Just last month, we watched as nations from around the world gathered to celebrate the 100th anniversary of the end of World War I.

When the war erupted in the summer of 1914, it spread like wildfire across Europe and other parts of the globe. It was conflict on such a massive scale that people started calling it “the war to end all war,” a name that proved too optimistic.

In one of the great ironies – or perhaps tragedies – of the 20th Century, at the war’s beginning, three of the combatant nations were ruled by Queen Victoria’s grandsons: King George V of England and Tsar Nicholas of Russia on one side, and Kaiser Wilhelm II of Germany on the other. Both sides believed the conflict would end quickly. They were wrong on a grand scale.

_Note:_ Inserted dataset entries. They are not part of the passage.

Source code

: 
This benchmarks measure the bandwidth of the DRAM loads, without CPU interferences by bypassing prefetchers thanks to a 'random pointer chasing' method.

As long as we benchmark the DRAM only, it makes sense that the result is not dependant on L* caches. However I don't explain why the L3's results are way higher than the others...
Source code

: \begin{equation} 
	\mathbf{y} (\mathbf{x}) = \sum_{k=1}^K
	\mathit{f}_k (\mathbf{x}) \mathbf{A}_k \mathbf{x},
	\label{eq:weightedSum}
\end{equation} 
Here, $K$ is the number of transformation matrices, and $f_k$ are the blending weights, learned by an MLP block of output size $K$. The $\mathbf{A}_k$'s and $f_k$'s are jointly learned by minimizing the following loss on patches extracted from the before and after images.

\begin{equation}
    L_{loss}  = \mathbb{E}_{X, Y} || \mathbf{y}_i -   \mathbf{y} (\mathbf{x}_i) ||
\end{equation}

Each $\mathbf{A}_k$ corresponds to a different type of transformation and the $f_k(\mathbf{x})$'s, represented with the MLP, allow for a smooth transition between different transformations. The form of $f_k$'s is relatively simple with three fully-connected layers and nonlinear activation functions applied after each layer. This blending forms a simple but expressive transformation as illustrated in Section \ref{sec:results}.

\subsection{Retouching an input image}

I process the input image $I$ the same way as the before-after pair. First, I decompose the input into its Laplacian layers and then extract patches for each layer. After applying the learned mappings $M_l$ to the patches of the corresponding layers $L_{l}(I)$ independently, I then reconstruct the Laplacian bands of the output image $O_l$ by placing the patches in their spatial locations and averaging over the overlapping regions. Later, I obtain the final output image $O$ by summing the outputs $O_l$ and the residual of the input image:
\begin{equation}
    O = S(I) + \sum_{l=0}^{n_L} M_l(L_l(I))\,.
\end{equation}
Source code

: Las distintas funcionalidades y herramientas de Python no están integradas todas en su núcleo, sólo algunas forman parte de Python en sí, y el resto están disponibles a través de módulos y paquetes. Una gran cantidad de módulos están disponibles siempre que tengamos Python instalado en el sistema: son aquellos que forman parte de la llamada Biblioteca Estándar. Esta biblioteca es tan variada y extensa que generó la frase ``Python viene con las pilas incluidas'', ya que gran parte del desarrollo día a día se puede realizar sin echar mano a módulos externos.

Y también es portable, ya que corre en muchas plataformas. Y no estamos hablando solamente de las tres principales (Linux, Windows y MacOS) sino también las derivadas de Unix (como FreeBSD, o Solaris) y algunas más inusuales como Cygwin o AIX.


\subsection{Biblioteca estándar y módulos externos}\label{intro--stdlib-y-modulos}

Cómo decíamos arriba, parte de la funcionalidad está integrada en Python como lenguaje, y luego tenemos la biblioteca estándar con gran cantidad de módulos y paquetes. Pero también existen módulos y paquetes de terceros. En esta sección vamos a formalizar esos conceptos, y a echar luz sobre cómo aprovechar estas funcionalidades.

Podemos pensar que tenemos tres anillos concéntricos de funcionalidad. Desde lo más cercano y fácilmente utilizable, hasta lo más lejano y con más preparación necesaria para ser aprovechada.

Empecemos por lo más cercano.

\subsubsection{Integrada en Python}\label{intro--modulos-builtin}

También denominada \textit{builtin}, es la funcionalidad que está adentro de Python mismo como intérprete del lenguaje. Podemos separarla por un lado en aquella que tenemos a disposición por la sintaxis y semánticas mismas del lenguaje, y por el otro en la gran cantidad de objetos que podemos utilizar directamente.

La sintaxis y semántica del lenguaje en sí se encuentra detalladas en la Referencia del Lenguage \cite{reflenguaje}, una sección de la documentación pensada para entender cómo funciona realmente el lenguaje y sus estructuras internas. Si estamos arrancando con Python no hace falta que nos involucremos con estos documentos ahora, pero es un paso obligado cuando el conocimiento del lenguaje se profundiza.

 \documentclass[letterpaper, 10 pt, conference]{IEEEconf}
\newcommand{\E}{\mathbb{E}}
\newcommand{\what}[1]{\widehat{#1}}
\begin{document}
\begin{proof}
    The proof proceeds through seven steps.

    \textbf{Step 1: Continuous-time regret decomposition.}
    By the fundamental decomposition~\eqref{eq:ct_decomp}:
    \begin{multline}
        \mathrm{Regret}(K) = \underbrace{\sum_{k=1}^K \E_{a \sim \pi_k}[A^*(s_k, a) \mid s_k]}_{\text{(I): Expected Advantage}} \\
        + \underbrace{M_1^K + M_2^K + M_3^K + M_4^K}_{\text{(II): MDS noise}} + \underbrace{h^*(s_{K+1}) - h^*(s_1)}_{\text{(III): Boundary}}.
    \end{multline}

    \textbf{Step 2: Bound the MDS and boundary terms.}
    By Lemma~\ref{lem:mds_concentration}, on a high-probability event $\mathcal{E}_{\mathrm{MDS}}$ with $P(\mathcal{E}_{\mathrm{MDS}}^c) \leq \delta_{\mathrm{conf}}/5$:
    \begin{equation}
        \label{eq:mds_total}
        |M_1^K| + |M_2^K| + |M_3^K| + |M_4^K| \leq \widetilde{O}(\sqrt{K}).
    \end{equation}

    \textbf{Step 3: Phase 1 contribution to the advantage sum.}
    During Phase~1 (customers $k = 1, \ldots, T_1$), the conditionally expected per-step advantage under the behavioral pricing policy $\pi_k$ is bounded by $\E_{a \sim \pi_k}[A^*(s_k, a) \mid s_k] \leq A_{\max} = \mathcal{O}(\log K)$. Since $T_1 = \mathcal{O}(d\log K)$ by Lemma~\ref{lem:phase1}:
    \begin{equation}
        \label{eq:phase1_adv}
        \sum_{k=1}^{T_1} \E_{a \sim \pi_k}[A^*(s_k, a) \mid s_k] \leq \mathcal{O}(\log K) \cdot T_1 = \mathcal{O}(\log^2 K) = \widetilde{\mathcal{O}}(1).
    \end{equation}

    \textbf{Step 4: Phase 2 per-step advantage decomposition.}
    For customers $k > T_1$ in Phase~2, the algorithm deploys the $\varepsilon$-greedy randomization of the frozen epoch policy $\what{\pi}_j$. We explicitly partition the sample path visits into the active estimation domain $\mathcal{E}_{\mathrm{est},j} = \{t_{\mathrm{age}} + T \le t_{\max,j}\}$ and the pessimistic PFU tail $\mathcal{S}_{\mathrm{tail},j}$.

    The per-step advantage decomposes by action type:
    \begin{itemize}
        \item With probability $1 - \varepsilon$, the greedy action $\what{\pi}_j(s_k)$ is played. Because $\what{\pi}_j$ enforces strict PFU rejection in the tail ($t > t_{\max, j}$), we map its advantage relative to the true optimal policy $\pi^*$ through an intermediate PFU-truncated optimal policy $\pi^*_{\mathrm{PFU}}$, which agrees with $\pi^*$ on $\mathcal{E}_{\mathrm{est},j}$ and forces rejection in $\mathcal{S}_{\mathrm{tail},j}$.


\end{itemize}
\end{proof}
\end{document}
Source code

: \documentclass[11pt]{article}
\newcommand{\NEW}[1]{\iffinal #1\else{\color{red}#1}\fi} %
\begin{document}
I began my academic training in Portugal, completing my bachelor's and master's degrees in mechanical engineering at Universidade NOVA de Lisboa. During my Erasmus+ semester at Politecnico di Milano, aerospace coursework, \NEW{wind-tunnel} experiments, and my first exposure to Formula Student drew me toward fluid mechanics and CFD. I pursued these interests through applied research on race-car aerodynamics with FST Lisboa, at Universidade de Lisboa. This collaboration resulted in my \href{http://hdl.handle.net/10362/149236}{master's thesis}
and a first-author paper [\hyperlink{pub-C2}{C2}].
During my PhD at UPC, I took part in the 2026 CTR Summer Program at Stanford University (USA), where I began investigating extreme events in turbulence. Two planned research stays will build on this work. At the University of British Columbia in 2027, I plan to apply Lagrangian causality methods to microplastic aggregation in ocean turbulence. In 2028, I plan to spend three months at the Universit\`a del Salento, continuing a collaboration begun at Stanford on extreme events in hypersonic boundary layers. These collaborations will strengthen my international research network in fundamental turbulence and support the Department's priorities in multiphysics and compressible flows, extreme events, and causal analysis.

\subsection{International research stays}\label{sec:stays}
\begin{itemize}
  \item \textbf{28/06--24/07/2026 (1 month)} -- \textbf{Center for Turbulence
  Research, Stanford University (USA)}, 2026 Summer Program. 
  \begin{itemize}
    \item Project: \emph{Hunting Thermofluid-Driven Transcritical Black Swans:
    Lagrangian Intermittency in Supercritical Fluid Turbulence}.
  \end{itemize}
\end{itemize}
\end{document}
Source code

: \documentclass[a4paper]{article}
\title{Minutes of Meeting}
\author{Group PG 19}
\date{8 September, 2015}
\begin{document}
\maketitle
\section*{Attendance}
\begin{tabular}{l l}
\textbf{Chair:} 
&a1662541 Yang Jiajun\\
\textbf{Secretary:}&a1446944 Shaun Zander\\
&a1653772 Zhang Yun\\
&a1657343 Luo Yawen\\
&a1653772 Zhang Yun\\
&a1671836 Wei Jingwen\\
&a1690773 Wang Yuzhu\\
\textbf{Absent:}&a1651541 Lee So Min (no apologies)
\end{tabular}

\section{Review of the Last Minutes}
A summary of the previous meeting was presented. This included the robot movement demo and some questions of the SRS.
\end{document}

In fact, the war lasted more than four years, and it was dreadful even by war’s grim standards: a battle of 19th century tactics enmeshed with 20th century weaponry. The inevitable consequence was death at an appalling rate of efficiency – on average, more than 6,000 men died each day of the war.

In the opening battles Germany made quick advances into France and Belgium, but the combined French, British and Belgian forces managed to halt the German progress. For all their efforts though, the Allies couldn’t push the Germans back. The hoped-for quick victory turned into a “long war of attrition,” and the stalemate on the Western Front produced a grotesque network of trenches stretching for three hundred miles across the French and Belgian countryside.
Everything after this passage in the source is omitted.